Roland-Garros 2015, dernière apparition de Federer sur le central du court Philippe-Chatrier. / PASCAL GUYOT / AFP

Chronique. Ces dernières semaines, les supporteurs français de Roger Federer voulaient y croire. L’an dernier, le Suisse, qui faisait son retour après une demi-saison 2016, les avait snobés porte d’Auteuil pour se ménager et mieux préparer son rendez-vous fétiche de Wimbledon. Et puis il y avait la menace des Nadal, Djokovic, Murray, Wawrinka…, alors ils l’avaient excusé. Ils lui avaient d’autant plus donné l’absolution que son pari s’était révélé gagnant, avec un 19e titre du Grand Chelem soulevé un mois plus tard sur le gazon londonien.

Cette fois, tous ses principaux rivaux sont à ce jour hors jeu. Djokovic ? Le Serbe a été l’ombre de lui-même à Indian Wells et à Miami, et peine à retrouver ses fondamentaux depuis son opération au poignet. Murray et Wawrinka ? Convalescents (le premier soigne sa hanche, le second a toujours le genou abîmé). Nadal ? Touché à la cuisse depuis le début de l’Open d’Australie, son cas interroge à l’approche de la saison sur ocre.

Maître des horloges

Alors, pourquoi ? La raison est aussi prosaïque que stratégique : pour durer, tout simplement. « J’aimerais encore jouer le plus longtemps possible », s’est-il justifié samedi 24 mars, après son élimination au premier tour du tournoi de Miami, où il était le tenant du titre. Federer, 36 ans et presque huit mois, n’a plus joué depuis 2015 sur la terre battue parisienne. Trop d’ajustements à consentir, pas assez de garanties : des quatre tournois du Grand Chelem, Roland-Garros est celui qui lui a toujours posé le plus de difficultés. Il ne l’a gagné qu’une fois, en 2009.

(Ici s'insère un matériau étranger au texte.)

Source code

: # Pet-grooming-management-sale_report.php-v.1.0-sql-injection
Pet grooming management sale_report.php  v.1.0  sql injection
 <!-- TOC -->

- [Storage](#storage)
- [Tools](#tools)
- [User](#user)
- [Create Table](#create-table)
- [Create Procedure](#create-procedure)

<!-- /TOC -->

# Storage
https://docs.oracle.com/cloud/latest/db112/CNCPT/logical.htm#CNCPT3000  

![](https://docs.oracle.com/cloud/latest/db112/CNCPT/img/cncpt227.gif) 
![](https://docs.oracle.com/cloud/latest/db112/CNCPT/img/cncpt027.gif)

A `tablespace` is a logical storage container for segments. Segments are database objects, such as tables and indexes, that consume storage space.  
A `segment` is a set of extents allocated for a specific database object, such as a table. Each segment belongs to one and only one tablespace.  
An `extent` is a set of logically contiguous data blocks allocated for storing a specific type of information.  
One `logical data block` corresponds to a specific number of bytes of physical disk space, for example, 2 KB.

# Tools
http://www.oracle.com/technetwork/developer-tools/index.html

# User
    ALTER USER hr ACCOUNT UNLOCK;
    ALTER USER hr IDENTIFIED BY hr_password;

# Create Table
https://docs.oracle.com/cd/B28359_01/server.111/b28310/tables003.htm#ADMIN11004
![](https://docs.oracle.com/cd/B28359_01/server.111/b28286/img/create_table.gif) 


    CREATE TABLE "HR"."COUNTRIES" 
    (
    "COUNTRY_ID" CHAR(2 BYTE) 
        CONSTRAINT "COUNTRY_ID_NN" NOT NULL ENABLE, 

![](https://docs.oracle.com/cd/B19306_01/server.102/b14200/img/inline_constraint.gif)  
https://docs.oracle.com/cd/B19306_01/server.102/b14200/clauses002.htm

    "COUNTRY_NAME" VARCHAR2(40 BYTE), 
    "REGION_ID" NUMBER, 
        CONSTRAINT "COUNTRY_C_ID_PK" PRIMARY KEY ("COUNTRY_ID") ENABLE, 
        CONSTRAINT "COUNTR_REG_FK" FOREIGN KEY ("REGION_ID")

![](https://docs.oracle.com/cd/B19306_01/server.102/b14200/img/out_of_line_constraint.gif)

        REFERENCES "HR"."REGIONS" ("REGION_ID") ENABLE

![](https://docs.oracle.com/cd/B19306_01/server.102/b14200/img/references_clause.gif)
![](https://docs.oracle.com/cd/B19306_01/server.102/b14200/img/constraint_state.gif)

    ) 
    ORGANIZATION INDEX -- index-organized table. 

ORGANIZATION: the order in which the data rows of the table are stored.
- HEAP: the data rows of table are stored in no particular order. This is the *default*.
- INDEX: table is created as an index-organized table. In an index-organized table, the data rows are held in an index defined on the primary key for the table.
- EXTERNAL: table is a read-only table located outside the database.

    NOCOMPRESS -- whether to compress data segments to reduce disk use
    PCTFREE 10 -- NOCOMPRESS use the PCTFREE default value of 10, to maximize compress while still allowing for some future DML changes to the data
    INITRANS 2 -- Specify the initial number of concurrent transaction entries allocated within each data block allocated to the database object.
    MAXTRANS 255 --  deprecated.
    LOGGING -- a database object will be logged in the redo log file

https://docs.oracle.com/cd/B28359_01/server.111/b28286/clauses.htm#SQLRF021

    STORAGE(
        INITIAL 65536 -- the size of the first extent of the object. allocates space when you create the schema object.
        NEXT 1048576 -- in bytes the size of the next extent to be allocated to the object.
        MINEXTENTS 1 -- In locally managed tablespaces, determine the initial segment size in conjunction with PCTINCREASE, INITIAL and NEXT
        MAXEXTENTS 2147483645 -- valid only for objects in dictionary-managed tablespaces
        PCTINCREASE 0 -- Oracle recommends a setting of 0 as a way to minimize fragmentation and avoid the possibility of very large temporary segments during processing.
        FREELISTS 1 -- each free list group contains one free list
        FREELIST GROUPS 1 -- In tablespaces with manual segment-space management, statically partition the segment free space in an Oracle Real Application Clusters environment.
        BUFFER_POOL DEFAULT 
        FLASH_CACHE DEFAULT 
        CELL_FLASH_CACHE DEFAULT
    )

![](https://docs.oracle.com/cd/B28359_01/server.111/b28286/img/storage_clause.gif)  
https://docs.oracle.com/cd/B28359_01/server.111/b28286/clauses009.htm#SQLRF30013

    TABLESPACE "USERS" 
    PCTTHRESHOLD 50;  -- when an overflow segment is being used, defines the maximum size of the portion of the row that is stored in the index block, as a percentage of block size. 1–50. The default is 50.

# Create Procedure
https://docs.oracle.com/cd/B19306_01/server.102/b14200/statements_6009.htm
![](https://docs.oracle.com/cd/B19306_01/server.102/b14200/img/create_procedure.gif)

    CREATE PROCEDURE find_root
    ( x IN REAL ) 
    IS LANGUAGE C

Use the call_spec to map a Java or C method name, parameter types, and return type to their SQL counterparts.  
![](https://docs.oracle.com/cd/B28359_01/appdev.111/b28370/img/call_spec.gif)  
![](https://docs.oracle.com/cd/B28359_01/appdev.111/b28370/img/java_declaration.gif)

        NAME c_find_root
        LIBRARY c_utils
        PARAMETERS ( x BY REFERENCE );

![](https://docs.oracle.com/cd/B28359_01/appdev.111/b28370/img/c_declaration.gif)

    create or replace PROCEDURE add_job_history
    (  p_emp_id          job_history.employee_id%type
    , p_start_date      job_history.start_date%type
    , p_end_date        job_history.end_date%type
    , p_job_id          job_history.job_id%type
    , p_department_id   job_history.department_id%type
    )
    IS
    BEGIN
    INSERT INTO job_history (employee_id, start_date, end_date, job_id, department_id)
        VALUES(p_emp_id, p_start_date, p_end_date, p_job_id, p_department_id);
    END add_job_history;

Sacrifier Paris pour préserver sa longévité. Le prix à payer est évidemment plus fort pour les organisateurs du tournoi, Guy Forget (par ailleurs aussi directeur de Bercy, que le Suisse boycotte depuis 2015) en tête : un Federer, même à cloche-pied, même enrhumé, restera toujours meilleur VRP du circuit qu’un Marin Cilic ou un Jack Sock au sommet de leur art.

Hormis chez ses admirateurs éplorés, cette décision est, sinon saluée, du moins admise. Aucun joueur n’y trouvera à redire, avant tout parce que cette stratégie se révèle – jusqu’à présent – salutaire. Et puis, osons le dire, parce qu’il s’agit de Roger Federer. En maître des horloges, le Suisse impose son rythme. Il en a toujours été ainsi depuis qu’il règne sur le circuit.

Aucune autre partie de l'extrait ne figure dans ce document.